Ему бурно аплодировали. Оба павиана пожали ему руку. Дама в зеленом преподнесла букет цветов. А я с бьющимся сердцем, с глазами полными слез, весь во власти возвышенных чувств, говорил себе:
— Я тоже буду аэронавтом!
Ночью я не мог заснуть от волнения, восхищаясь подвигами Жозефа Вернье и заранее гордясь воздушными путешествиями, которым я намеревался себя посвятить. Мне стало ясно, что для того, чтобы сооружать летательные аппараты и управлять ими, необходимы глубокие технические знания. И я решил избрать точные науки.
В то же утро я сообщил Жюстине о своем решении и о причинах, которыми оно вызвано. Она оказала, что ее брат Сенфорьен еще мальчишкой мастерил воздушные шары из бумаги и, подержав их над огнем, запускал высоко в воздух. Но это просто одно баловство. Она не одобряла моего намерения живьем взлетать на небо и сурово осуждала путешествия на луну, потому что туда в наказание сослали Каина. Как-то в ясную ночь ей его показали, и она своими глазами видела, как он нес на спине вязанку колючего хвороста.

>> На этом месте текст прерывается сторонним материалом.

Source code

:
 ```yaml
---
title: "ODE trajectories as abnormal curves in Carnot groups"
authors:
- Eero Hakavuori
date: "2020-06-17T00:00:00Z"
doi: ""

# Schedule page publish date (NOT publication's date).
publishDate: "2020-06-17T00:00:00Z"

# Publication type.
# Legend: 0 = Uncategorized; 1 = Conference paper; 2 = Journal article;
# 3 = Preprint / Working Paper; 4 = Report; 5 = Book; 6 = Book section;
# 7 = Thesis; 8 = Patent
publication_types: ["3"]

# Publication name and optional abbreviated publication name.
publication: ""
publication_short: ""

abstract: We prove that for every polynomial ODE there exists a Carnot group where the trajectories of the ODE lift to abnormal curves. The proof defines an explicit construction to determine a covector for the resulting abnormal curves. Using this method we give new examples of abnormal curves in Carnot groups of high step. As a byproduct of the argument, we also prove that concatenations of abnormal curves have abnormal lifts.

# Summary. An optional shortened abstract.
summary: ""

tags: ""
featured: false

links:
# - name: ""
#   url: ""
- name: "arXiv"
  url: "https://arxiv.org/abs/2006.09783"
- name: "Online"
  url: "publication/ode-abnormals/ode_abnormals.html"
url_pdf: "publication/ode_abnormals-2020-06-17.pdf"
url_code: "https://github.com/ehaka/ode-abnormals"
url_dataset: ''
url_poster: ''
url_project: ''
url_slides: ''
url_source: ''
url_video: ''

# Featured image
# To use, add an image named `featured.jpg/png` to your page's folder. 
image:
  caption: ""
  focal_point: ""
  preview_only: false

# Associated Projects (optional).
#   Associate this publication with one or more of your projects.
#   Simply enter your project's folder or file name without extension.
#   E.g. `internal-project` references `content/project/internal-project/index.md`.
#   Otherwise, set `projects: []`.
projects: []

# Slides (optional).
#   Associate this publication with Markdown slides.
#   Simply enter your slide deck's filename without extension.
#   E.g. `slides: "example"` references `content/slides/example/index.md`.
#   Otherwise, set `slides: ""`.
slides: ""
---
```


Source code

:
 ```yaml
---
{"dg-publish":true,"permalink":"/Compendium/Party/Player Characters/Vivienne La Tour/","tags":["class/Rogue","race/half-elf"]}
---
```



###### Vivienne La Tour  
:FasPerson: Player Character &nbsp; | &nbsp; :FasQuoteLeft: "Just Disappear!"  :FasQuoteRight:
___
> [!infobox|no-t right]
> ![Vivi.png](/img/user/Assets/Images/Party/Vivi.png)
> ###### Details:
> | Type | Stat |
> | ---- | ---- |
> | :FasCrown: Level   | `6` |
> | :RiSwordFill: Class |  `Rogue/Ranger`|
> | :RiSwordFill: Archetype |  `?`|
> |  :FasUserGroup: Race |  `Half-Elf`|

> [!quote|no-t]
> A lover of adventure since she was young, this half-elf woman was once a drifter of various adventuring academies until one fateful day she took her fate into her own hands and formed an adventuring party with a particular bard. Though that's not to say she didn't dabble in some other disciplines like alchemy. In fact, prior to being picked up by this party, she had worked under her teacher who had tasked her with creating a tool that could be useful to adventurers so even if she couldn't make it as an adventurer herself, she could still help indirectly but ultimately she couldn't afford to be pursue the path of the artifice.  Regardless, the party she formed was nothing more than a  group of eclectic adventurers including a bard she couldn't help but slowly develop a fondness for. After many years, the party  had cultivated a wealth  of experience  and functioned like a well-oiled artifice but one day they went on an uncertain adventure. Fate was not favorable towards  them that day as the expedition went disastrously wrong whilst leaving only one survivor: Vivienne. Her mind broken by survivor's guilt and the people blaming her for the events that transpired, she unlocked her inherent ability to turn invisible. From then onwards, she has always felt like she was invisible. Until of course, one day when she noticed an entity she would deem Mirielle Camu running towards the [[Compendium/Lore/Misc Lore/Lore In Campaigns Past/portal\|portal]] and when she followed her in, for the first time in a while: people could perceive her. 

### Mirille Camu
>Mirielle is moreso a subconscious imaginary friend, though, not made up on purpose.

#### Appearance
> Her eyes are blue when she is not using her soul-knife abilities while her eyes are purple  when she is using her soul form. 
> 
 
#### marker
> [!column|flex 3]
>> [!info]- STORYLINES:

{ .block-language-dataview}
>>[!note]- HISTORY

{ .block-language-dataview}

Целых три дня я оставался тверд в своем решении. Но на четвертый день меня вновь соблазнили мирты Вергилия и тайные тропинки в лесу, где бродят тени умерших. Я отказался от славы завоевателя воздушных пространств и беспечно вступил на стезю, которая вела в класс г-на Лерона. Приняв это решение, я несколько возгордился и стал презирать своих товарищей, избравших другую отрасль знаний. Таков был обычный результат разделения по дисциплинам на перепутье. Как и должно было случиться, как того требовал принцип корпорации, столь распространенный и присущий тем, у кого нет собственных принципов, ученики классов точных наук и наук филологических взаимно презирали друг друга. Как приверженец филологии, я разделял предрассудки моих собратьев и любил высмеивать тяжеловесный и неуклюжий ум математиков. Может быть, им и в самом деле недоставало изящества мысли и классического образования. Зато какими болванами были мы, филологи!